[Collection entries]
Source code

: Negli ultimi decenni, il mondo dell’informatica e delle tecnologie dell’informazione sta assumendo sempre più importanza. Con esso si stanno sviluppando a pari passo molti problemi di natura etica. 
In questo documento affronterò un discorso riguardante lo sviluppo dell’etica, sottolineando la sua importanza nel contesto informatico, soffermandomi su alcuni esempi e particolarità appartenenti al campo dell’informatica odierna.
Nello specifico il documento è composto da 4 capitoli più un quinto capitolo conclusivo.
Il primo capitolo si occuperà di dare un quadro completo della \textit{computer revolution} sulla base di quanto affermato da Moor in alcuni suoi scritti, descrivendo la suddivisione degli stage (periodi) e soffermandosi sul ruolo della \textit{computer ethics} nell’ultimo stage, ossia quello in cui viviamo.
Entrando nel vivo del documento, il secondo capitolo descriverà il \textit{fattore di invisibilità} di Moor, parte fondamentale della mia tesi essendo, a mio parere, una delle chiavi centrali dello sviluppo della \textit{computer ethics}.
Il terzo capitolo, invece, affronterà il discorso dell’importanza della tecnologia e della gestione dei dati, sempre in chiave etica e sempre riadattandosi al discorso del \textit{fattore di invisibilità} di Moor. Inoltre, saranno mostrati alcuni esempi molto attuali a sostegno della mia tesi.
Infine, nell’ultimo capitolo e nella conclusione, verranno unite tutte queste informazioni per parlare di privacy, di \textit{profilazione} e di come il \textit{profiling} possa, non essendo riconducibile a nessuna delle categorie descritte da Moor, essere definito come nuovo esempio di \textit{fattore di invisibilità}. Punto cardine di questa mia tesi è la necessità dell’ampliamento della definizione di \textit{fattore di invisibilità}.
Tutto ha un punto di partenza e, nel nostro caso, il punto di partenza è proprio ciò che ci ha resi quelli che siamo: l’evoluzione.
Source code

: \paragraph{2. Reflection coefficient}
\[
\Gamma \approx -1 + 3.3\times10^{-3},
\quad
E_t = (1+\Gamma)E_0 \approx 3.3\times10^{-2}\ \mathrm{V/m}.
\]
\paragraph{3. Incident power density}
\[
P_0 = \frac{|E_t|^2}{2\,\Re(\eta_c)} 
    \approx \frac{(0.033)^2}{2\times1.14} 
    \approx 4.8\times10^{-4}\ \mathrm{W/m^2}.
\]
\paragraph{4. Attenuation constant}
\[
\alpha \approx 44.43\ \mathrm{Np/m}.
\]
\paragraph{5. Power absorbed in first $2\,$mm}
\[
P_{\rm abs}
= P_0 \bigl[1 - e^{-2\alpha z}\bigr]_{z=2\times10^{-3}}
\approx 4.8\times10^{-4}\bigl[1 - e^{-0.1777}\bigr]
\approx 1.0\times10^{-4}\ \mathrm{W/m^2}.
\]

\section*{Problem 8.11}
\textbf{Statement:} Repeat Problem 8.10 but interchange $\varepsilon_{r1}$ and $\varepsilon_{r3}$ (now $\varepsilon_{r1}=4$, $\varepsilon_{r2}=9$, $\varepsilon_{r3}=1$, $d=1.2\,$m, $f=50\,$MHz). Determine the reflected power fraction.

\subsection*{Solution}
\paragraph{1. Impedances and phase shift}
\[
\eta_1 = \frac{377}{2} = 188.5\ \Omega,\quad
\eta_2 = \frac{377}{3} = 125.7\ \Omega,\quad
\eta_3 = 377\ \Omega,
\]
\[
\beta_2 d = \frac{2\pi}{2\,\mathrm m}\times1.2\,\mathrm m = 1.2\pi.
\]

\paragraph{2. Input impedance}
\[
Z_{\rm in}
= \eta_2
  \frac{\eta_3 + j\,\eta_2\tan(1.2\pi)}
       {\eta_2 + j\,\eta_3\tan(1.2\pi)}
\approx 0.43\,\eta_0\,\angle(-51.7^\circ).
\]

**Your assignment**:
Please reproduce, exactly as written, the lines of the records from the first line through the one containing "di natura etica.".

**Output of the exercise**:
Source code

: Negli ultimi decenni, il mondo dell’informatica e delle tecnologie dell’informazione sta assumendo sempre più importanza. Con esso si stanno sviluppando a pari passo molti problemi di natura etica. 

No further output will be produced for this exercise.